Lawyer Is Representing 1970s Seminary Student

By Art Jester And Lee Mueller
Lexington Herald Leader
April 17, 2002

A priest at a small Catholic church in McCreary County has been suspended because of an allegation of sexual misconduct that purportedly occurred in Illinois and Kentucky in the 1970s.

The Rev. Carroll Howlin, 67, pastor of Good Shepherd Chapel in Whitley City, was put on administrative leave Sunday, pending an investigation, according to a statement yesterday from the Catholic Diocese of Lexington.

Church officials did not specify the allegation.

Howlin said he had been notified of the suspension and declined further comment, but not before he denounced news coverage of the current sex-abuse scandal in the Catholic Church.

"They're accusing people of being guilty until proven innocent," Howlin said. "They're convicting people without any evidence."

Howlin referred all questions to Bishop Joseph L. Imesch of his home diocese, the Diocese of Joliet, Ill.

Imesch, who has ultimate authority over Howlin, said "there are no substantiated allegations."
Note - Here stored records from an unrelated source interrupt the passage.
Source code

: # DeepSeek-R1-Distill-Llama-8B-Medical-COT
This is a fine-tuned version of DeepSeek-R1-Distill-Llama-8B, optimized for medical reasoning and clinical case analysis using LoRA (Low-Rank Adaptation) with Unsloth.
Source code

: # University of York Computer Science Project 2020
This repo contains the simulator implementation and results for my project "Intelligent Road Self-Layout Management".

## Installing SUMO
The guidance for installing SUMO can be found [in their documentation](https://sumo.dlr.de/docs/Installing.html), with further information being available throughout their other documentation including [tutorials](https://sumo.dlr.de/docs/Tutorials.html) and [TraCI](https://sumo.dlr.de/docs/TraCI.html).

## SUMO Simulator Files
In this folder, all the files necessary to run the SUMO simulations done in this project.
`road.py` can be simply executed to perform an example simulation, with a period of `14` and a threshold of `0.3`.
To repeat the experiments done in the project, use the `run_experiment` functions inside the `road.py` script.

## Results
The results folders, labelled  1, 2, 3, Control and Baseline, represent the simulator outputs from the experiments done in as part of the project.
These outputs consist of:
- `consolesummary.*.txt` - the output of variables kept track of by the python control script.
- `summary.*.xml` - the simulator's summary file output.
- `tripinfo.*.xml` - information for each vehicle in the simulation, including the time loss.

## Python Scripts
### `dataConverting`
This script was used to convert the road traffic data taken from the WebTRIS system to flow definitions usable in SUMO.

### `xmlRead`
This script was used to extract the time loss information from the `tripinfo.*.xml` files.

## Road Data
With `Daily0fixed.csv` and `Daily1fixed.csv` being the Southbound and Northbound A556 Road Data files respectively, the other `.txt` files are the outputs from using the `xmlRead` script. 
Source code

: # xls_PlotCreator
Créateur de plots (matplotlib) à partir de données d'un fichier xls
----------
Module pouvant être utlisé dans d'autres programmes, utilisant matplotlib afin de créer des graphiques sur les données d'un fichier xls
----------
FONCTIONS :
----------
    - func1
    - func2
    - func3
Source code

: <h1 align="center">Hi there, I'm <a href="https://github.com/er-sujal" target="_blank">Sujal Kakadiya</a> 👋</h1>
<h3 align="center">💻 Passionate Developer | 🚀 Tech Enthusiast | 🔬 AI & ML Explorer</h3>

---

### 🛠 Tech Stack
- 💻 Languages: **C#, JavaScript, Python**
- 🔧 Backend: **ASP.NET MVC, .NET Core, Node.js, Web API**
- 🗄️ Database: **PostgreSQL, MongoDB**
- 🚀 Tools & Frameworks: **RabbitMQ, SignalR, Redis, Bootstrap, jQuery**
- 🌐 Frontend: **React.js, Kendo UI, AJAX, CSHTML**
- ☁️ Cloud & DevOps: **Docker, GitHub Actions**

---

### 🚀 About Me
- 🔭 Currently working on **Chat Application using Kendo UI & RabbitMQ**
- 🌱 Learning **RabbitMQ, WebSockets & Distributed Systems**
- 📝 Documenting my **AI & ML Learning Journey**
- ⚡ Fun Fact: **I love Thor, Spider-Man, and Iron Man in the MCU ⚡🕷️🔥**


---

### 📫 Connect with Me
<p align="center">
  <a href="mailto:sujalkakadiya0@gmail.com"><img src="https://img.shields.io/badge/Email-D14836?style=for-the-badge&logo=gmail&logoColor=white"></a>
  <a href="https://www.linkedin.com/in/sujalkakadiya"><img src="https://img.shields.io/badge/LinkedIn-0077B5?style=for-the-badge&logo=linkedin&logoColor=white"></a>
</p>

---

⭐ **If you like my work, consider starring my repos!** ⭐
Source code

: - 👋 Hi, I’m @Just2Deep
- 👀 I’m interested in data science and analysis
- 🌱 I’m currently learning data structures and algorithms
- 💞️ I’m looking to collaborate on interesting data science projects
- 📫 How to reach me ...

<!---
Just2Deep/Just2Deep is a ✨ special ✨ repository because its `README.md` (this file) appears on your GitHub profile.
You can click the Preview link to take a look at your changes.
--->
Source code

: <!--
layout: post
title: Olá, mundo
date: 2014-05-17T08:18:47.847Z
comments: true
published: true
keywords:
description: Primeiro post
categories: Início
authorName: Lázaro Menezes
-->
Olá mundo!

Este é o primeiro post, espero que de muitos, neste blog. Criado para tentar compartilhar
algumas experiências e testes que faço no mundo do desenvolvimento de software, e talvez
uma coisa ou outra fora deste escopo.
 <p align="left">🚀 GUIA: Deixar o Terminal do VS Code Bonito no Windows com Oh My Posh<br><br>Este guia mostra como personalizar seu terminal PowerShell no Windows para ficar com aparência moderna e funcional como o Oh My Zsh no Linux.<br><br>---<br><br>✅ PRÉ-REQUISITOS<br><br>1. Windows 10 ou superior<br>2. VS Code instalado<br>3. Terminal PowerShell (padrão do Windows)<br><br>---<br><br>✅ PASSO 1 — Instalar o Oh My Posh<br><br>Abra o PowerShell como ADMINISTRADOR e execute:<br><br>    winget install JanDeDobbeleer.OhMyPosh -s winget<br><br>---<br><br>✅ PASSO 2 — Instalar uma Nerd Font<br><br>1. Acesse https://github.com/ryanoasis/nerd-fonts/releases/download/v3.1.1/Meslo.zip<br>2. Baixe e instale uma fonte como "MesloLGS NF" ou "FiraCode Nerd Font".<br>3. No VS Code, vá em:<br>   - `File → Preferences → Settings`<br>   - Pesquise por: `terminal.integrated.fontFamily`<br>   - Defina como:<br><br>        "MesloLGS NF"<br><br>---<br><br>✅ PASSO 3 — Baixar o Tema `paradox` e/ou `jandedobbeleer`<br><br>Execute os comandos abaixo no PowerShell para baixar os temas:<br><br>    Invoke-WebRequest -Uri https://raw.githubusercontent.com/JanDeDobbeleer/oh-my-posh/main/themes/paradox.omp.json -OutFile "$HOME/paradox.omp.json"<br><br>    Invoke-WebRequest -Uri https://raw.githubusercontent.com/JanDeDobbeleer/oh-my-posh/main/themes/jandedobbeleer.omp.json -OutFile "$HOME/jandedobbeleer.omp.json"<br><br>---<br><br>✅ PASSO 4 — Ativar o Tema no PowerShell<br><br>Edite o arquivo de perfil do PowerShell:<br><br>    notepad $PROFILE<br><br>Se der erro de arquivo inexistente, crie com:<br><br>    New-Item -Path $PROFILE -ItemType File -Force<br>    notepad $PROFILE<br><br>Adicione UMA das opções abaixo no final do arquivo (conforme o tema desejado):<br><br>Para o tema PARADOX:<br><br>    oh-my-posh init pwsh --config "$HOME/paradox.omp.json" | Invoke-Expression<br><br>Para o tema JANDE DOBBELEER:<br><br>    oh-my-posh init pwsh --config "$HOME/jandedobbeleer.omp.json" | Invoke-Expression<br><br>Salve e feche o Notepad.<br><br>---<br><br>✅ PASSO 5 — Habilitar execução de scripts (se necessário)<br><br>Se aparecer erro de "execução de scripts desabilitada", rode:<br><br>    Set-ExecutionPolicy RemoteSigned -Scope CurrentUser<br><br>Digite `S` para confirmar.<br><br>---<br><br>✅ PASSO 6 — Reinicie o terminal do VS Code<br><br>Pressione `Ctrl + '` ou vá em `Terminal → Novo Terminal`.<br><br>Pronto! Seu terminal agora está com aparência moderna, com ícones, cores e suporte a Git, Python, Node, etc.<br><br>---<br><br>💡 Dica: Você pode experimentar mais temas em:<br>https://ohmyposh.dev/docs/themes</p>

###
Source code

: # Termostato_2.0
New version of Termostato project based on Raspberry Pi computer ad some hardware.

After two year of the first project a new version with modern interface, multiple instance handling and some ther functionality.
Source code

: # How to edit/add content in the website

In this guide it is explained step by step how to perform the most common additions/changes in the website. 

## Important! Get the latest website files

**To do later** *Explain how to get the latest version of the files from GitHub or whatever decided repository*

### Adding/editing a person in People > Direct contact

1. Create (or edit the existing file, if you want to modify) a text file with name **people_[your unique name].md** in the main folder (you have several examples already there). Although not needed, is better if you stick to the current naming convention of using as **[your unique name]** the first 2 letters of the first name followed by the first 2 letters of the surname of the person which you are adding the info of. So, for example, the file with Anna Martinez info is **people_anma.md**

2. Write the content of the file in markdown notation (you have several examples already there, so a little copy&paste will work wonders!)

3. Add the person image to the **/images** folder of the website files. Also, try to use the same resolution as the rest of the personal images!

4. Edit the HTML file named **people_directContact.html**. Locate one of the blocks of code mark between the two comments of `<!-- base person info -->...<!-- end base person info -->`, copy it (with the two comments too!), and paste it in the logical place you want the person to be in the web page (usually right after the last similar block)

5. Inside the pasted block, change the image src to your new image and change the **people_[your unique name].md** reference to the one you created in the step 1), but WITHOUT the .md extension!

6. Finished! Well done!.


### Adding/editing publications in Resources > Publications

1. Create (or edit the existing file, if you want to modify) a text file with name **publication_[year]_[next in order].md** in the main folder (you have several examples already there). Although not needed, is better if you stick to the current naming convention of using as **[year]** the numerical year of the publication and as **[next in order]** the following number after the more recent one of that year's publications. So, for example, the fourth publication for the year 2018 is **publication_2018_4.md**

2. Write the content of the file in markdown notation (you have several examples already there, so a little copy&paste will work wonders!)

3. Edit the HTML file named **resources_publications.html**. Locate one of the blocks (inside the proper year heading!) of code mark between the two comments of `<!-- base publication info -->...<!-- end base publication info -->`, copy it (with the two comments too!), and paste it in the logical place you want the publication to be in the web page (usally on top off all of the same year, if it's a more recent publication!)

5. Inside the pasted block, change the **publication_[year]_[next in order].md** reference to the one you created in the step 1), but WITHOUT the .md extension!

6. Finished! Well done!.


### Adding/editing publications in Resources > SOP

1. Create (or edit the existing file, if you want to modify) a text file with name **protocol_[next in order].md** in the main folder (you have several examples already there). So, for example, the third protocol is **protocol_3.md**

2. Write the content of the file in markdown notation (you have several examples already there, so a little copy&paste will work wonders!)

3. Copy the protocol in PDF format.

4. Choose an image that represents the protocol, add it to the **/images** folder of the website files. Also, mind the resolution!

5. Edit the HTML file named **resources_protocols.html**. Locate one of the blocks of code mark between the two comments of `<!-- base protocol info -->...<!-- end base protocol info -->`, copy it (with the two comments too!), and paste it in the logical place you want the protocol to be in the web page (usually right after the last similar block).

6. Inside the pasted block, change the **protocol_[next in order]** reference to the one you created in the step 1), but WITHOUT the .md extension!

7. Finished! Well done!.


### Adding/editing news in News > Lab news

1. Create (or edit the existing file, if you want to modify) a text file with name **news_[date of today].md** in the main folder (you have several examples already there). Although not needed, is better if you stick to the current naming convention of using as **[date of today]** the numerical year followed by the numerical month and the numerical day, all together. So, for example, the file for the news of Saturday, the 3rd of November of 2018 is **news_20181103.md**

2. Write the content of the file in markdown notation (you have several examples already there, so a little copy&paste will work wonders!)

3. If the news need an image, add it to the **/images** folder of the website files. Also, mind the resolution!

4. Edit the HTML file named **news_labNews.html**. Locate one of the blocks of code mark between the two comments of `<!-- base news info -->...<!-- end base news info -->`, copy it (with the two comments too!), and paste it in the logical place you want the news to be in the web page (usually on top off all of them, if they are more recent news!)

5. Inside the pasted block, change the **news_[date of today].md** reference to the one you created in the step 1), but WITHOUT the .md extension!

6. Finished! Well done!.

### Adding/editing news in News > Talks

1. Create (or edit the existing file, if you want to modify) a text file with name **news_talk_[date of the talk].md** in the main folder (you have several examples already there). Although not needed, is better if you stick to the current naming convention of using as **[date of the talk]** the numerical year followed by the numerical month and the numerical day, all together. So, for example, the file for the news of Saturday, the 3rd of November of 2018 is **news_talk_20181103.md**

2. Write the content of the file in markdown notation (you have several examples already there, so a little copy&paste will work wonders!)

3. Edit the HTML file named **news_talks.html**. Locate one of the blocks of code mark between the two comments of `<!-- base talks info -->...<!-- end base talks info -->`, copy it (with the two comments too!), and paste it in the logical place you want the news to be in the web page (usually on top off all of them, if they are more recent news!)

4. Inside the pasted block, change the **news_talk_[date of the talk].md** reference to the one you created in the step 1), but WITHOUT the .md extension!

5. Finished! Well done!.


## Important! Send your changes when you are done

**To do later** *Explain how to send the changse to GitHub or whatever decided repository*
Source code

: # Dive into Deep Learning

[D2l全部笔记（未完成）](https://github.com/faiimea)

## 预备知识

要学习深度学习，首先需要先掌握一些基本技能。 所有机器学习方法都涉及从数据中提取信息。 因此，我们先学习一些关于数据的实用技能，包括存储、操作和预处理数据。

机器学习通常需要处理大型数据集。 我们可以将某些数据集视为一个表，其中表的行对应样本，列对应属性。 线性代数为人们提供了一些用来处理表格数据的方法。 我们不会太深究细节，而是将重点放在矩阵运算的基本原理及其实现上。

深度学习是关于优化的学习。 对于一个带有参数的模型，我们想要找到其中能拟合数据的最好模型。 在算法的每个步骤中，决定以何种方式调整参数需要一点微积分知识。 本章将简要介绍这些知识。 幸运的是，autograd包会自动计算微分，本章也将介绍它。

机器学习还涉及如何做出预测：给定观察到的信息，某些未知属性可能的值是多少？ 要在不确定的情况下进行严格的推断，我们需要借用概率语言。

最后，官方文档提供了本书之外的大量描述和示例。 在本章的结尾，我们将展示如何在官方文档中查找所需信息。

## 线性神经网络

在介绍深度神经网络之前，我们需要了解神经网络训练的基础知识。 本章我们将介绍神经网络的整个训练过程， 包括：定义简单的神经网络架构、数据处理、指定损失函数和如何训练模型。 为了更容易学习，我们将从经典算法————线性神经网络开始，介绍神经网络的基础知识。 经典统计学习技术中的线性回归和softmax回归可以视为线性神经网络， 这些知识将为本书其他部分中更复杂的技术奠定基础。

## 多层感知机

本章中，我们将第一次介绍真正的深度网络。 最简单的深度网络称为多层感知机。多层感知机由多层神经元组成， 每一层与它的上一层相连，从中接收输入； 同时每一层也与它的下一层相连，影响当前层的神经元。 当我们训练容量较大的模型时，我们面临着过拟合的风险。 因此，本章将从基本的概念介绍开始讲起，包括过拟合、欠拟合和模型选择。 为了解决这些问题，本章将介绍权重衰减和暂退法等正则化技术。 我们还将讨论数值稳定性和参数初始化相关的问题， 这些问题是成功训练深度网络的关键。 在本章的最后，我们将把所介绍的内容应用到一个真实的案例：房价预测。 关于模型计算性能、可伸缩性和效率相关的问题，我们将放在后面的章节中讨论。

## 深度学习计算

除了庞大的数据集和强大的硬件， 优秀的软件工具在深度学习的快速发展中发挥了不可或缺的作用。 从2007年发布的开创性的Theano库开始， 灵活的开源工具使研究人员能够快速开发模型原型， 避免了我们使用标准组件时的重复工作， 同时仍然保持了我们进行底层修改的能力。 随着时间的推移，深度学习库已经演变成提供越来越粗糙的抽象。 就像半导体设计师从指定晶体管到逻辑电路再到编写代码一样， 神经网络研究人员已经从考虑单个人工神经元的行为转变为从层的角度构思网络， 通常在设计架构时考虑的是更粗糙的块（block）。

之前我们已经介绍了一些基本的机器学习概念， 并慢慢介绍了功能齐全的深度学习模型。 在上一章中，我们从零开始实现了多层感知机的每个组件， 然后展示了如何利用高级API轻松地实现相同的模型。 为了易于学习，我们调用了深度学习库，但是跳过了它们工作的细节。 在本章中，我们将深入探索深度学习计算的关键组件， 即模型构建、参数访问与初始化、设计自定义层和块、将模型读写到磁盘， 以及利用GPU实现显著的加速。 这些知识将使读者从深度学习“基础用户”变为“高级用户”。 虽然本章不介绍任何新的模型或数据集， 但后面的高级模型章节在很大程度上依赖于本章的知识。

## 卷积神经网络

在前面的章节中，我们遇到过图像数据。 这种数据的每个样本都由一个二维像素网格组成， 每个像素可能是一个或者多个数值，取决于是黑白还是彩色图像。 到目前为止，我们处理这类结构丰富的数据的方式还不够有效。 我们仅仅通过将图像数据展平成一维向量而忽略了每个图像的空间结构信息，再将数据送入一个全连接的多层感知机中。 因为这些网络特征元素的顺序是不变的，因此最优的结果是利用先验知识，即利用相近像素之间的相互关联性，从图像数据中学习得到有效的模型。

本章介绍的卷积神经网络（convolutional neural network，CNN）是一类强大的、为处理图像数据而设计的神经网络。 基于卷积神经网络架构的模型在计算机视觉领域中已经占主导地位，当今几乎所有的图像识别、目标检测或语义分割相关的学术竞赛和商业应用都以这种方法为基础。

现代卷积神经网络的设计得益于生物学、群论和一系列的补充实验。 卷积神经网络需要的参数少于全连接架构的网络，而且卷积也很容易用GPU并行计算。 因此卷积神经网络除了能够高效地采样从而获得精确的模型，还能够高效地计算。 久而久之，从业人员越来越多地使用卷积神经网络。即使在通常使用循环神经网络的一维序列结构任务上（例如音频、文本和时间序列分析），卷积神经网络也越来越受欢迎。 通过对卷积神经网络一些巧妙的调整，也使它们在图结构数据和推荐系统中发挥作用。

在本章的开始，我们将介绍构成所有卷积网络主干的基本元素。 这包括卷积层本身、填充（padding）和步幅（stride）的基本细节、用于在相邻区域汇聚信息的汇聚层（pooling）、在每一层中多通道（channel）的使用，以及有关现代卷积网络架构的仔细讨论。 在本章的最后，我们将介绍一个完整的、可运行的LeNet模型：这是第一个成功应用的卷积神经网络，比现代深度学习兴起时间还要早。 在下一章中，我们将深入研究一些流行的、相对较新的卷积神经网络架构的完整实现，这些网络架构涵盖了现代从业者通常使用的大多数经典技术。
The bishop said he met last week with the alleged victim's parents and was disturbed by the allegations, but has not heard from the man.

Imesch said diocesan policy on sex-abuse allegations required that he put Howlin on leave from ministerial duties until the matter is resolved.

Lexington Bishop J. Kendrick Williams, following a similar diocesan policy, also suspended Howlin.

25 years in Kentucky

Howlin requested and received permission to move to Kentucky in 1977 to work in "home missions," according to the statement from the Lexington diocese.

The priest's move was approved by the late Archbishop Thomas J. McDonough of Louisville. Howlin was pastor of Good Shepherd Chapel when the Lexington diocese was created in 1988.

(Although he has been serving in Kentucky for 25 years, Howlin has retained his affiliation with his home diocese in Joliet.)

There is nothing in Howlin's file since the move that indicates any problems or misconduct, according to spokesmen for the Louisville archdiocese and the Lexington diocese.

A Joliet lawyer who said he is representing the alleged victim said the abuse occurred in Illinois and Kentucky between 1974 and 1976, when his client was attending St. Charles Borromeo Seminary in Lockport, Ill., where Howlin was on the staff at that time.

The lawyer, Keith Aeschliman, said the alleged victim is a 44-year-old man who "lives out West," is married and has children. Aeschliman said he told the man and his parents, who live in Indiana, not to comment. The Herald-Leader does not publish the names of victims of alleged sex abuse without their consent.

Criminal charges sought

Howlin appeared in a flattering column on Dec. 27, 2001, in The Herald News, a Joliet newspaper. It reported that the priest brought a group of boys from the seminary to McCreary County in the 1970s for four days of mission work.

"I fell in love with the work, the people and kept on coming back," Howlin is quoted as saying.

Aeschliman said the alleged victim wants to seek criminal charges against the priest. The lawyer said he has discussed the case with Will County (Ill.) State's Attorney Jeffrey Tomczak. Tomczak could not be reached yesterday.

In Whitley City, where Howlin conducted services Sunday, the news came as "an absolute complete surprise," said J.D. Egnew, who said his wife helped found Good Shepherd Chapel about 25 years ago.

"We, as a congregation, consider him a real asset to our community," Egnew said. "He's a builder at heart, very active in the community, very busy helping people who need help the most."

Andrew Keith, 28, a church member from Stearns, said: "I can't see how any such allegation would be true. I've known Father Howlin for 25 years. He's been nothing but a pillar of the community."

Howlin has written a column for the weekly McCreary County Voice for about 18 months.

"I think the world of him, to be honest," assistant editor Andy Powell said.